I drew in a deep breath. I let it out and said, “I know who you are, Olivia. I know you’re Alejandra’s daughter.”
She removed her hand from mine.
I said, “I went to Guatemala. I met your father. I know how he’s living, and I know he doesn’t have to live that way. He has money in the bank, and it’s the same amount of money your mother took as ransom for Doña Elena. It’s obvious that’s where he got it, and it’s obvious he’s a good man, because he won’t spend it.”
“No,” she said, crossing her arms back over her chest. “I sent him most of that money. Doña Elena is very generous with my salary, and I don’t spend much on myself. I’ve been sending him money every month.”
“Okay. Good. You’re opening up a little. Now tell me the rest.”
She stared at me. She looked down at the floor. “All right.”
44
We went into the living room. I settled onto the sofa, thinking she would want to sit beside me, but she chose the upholstered chair. There was no need for me to ask her questions. Once she started talking, it poured out like a flood over a broken dam.
“I was a senior at Belmont High School in LA when my mother kidnapped Doña Elena. My father came and took me out of class that day, and we went to the apartment and watched it on the television set. Even when they showed the video of my mother standing behind Doña Elena with the gun, Papa wouldn’t believe it. I remember he kept saying ‘No’ over and over to the television, and a couple of times, he said, ‘That’s not her,’ but anyone could that see it was her.
“When the police came, they took Papa into a bedroom and left me out in the living room. They asked me all kinds of things about my mother. Did she talk about politics a lot? Did she talk about her job? What did she say about Doña Elena and Arturo Toledo? Was she angry with them for some reason? Did my parents have some special need for money? Was I sick? Was my father or my mother sick? The questions went on and on. They asked me where I was born and when, and I knew they were asking that because they wanted to know if I was an American citizen. I remember my father started shouting in the next room, telling them to get out of his house. Papa made them leave, and I was proud of him for that, but I was also scared. I knew they would make my parents leave the country, no matter what else happened.
“After the murder, all those videos and what my mother did to Toledo, Papa still wouldn’t believe it. He never once admitted that my mother had gone crazy. When Doña Elena told the police she heard my mother talking to some men at that place where they held her, Papa said the URNG must have forced my mother to do it. Papa wouldn’t go to work. He said he had to be there when she came home. He sat in the living room for weeks and waited. He checked the telephone sometimes. He picked it up and listened to make sure there was a dial tone. But she never called and she never came. My mother was done with us. The only ones who came were immigration.

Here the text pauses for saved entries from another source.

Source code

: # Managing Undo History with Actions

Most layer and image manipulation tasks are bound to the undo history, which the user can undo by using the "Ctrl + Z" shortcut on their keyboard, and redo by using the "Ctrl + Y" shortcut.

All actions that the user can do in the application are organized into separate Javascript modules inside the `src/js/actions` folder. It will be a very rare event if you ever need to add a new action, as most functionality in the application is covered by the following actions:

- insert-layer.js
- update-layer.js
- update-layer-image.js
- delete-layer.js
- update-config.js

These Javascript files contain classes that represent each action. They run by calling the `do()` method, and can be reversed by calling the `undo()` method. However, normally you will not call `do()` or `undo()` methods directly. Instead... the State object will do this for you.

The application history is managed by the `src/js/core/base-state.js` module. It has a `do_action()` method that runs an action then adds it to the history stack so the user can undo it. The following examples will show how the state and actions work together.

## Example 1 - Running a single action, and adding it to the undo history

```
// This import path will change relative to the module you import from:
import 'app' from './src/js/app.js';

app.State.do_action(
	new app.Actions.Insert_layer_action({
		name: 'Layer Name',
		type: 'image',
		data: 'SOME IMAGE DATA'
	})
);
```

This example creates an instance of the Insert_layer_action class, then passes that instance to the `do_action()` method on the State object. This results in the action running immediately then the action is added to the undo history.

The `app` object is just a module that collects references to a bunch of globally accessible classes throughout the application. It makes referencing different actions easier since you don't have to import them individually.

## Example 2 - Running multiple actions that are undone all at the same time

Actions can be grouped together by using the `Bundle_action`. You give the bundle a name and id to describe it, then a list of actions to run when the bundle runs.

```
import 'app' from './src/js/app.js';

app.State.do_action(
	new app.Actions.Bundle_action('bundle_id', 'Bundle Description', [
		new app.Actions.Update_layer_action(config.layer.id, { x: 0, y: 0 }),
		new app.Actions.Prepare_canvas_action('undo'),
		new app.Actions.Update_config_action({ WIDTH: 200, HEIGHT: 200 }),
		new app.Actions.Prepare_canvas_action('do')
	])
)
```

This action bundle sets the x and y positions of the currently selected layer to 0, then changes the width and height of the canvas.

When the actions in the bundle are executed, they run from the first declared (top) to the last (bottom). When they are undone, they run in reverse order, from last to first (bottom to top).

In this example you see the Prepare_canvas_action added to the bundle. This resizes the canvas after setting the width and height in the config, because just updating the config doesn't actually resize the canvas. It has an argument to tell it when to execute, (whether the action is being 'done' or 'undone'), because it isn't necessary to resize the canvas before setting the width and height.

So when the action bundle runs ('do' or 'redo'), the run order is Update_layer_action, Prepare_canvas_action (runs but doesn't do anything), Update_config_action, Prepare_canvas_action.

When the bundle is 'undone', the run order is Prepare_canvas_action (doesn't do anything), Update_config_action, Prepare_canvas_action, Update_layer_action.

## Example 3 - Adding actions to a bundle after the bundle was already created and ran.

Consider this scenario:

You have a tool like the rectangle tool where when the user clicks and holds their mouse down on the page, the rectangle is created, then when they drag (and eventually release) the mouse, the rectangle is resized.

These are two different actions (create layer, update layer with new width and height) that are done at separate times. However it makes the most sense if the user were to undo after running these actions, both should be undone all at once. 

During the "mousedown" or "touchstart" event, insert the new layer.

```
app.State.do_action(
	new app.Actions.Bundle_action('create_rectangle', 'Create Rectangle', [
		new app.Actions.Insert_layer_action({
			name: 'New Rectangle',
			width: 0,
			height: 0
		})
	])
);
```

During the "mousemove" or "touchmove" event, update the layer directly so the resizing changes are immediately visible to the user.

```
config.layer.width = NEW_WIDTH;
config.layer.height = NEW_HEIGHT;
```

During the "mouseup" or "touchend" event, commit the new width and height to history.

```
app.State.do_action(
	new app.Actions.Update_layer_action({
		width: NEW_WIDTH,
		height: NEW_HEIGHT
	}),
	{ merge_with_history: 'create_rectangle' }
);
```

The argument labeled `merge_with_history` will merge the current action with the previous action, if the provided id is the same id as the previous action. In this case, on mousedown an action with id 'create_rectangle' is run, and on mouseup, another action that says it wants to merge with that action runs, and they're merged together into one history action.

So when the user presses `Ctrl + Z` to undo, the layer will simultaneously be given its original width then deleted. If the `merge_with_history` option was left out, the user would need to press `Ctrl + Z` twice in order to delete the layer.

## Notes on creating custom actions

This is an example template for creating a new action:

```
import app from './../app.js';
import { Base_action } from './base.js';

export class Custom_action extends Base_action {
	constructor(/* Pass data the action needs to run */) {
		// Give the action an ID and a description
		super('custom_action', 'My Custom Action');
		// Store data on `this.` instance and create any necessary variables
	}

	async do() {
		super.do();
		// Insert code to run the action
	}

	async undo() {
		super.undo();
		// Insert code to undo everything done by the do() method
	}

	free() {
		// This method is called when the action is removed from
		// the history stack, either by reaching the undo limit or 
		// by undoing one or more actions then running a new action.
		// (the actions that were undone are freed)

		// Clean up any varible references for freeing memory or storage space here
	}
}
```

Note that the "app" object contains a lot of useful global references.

“Papa was a wreck. When we got to Guatemala, his sister and her husband took us in at first, and then we moved to an apartment. The one where he is now. He didn’t try to find work. He hardly ever went outside. He just sat there by the phone all day, waiting for a call. Then he started drinking.

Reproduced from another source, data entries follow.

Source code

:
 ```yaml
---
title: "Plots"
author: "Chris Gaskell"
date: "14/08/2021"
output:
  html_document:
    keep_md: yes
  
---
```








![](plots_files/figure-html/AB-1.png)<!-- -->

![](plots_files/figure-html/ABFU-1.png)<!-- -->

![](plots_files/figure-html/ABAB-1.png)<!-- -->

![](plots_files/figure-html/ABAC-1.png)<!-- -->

“He had some money saved, I guess, because he said I had to go to college. He said when my mother came home, she would be angry with him if he let me stay there. They had always planned for me to get a college education, like he did. Papa’s a civil engineer. Or he was. But he wouldn’t let me go to school in America. He hates America now. He made plans to send me to a university in Valencia.”